Tying an impossible knot
Calling something a Gordian knot is to say it’s an unsolvable problem. It comes from a story of Alexander the Great, who encountered the famous knot near Turkey.
The person who untied the impossible knot was prophesied to conquer all Asia.
Alexander, trying for a while, got fed up and cut the knot with his sword. He used his army to conquer parts of Asia instead.
But this was just a bit of rope. What would a true impossible knot look like?
Well, scientists partnered around the world are tying them and they’re much too small to cut with a sword.
An atom is a single particle from one of the periodic table’s elements. Multiple atoms can join to form molecules. Molecules make up the world around us.

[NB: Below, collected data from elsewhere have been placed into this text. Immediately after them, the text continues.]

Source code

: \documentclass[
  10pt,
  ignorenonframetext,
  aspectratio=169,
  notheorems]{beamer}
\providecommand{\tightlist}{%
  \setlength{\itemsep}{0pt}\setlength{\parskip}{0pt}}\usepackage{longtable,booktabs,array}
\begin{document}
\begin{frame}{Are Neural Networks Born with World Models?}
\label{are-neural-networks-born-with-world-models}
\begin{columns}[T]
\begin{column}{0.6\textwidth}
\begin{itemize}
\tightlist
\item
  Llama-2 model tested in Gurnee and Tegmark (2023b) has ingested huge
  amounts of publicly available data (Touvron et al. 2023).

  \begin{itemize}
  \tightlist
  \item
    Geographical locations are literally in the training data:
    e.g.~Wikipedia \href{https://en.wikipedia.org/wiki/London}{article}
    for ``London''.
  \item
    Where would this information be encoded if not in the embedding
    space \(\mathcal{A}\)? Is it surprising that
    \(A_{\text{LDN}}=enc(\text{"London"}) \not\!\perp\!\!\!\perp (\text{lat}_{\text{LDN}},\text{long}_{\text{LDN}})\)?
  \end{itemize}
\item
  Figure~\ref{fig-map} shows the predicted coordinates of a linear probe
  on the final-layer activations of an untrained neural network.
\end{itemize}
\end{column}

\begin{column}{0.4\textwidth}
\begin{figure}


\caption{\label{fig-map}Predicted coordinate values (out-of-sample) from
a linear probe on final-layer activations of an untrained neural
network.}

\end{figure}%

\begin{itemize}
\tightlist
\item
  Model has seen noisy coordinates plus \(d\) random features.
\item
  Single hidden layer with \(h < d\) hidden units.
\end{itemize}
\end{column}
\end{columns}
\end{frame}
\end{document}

Even if two molecules have the same atoms, the way they’re arranged can vastly change their properties.
In fact, the structure of molecules with the same atoms is so important it has its own discipline.
Chemical topology studies how molecules can be twisted, stretched and deformed without breaking them.
Life is a knotty thing
Chemistry Professor George Koutsantonis at the University of Western Australia explains why topology has researchers all tied up.

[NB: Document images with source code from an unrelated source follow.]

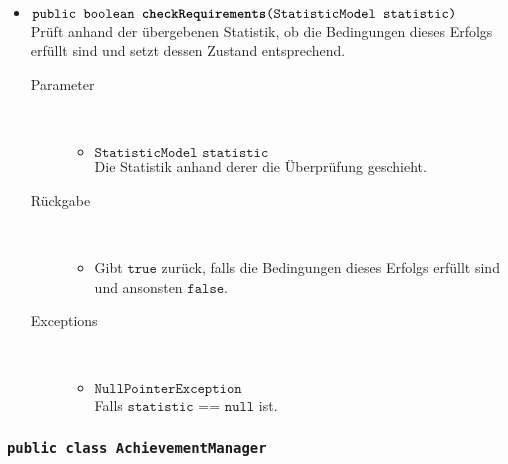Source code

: \begin{description}
\begin{itemize}
		\item $\texttt{public boolean \textbf{checkRequirements}(StatisticModel statistic)}$ \\ Prüft anhand der übergebenen Statistik, ob die Bedingungen dieses Erfolgs erfüllt sind und setzt dessen Zustand entsprechend.
		\begin{description}
		\item[Parameter] \hfill \\
			\vspace{-.8cm}
			\begin{itemize}
				\item $\texttt{StatisticModel statistic}$ \\ Die Statistik anhand derer die Überprüfung geschieht. 
			\end{itemize}
			\item[Rückgabe] \hfill \\
			\vspace{-.8cm}
			\begin{itemize}
				\item Gibt $\texttt{true}$ zurück, falls die Bedingungen dieses Erfolgs erfüllt sind und ansonsten $\texttt{false}$.
			\end{itemize}
			\item[Exceptions] \hfill \\
			\vspace{-.8cm}
			\begin{itemize}
				\item $\texttt{NullPointerException}$ \\ Falls $\texttt{statistic == null}$ ist.
			\end{itemize}
		\end{description}
	\end{itemize}
\end{description}

\subsubsection{\normalfont \texttt{public class \textbf{AchievementManager}}}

“People are interested in complex topologies because you are one. Human beings evolved from primordial soup into complex architectures, and we want to try and explain that.”
Knots are vital for DNA, where they compact and store the DNA until proteins unwind it to create messages or new cells.

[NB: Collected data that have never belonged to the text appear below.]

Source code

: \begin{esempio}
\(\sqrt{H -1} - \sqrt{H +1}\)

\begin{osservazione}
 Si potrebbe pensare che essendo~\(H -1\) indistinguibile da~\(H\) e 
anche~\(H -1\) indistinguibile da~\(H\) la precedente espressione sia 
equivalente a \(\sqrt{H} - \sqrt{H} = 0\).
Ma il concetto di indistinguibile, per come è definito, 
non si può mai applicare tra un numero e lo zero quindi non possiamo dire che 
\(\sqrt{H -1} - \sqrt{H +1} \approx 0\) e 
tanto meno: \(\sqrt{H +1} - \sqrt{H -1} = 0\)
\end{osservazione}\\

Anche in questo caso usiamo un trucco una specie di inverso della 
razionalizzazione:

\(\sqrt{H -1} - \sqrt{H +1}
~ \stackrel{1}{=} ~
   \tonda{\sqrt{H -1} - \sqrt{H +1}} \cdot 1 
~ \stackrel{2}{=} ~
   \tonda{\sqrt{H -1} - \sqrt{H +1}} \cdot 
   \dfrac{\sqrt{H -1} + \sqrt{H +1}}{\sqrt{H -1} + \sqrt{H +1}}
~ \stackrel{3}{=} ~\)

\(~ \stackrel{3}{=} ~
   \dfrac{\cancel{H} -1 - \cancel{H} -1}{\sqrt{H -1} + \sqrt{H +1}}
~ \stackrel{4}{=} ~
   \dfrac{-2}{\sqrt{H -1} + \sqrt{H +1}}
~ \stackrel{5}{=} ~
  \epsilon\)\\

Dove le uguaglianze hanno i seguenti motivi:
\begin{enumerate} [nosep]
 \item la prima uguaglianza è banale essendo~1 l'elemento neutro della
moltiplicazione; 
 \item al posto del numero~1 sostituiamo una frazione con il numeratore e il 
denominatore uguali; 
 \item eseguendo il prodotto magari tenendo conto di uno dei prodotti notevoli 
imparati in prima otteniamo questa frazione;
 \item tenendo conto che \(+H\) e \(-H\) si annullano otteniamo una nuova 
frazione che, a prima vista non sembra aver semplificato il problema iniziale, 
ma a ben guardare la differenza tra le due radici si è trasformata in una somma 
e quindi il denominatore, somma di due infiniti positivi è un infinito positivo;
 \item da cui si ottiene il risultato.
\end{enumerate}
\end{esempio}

Certain molecules always appear to have a left or right-handedness to their knots.
Amino acids are always left-handed, sugars and DNA are right-handed. Why every living cell on Earth needs to tie its knots a certain way is an ongoing mystery.
Which brings us to tying a knot. The best way to learn how molecular knots behave is to tie them.
It starts with some metal atoms.
“Up until 60 years ago, researchers were focusing on biological chemistry. Then it became apparent that biological systems use metal ions, like your brain neurons need sodium and potassium ions,” says George.
Metals make the core of a molecular knot. Iron or zinc atoms attract oppositely charged carbon molecules called ligands.
These ligands need to be created specifically for the knot.
For a seven-fold knot, they need three attachment points for metals. They also need to be flexible enough to weave but strong enough to stay together.
These ligands are woven through each other, then tied up using a process called olefin metathesis, which won the 2005 Nobel Prize in Chemistry.
Tying things up
If tying this knot sounds tricky, imagine doing it blindfolded.
Researchers can only add different chemicals during each step and can’t check these knots until the end.
They use chromatography to view the finished product. This figures out what chemicals are made of by measuring the light they absorb.
“We can use these knots to get a better understanding of how biological systems form, but also for building new materials. We don’t just want to understand these interactions, we want to make new things with them,” says George.
These knots could be used to make new organic materials, like new proteins and new chemical reactions for industrial chemistry.
While none of the scientists are going on to conquer Asia, they are trying to build more complex knots.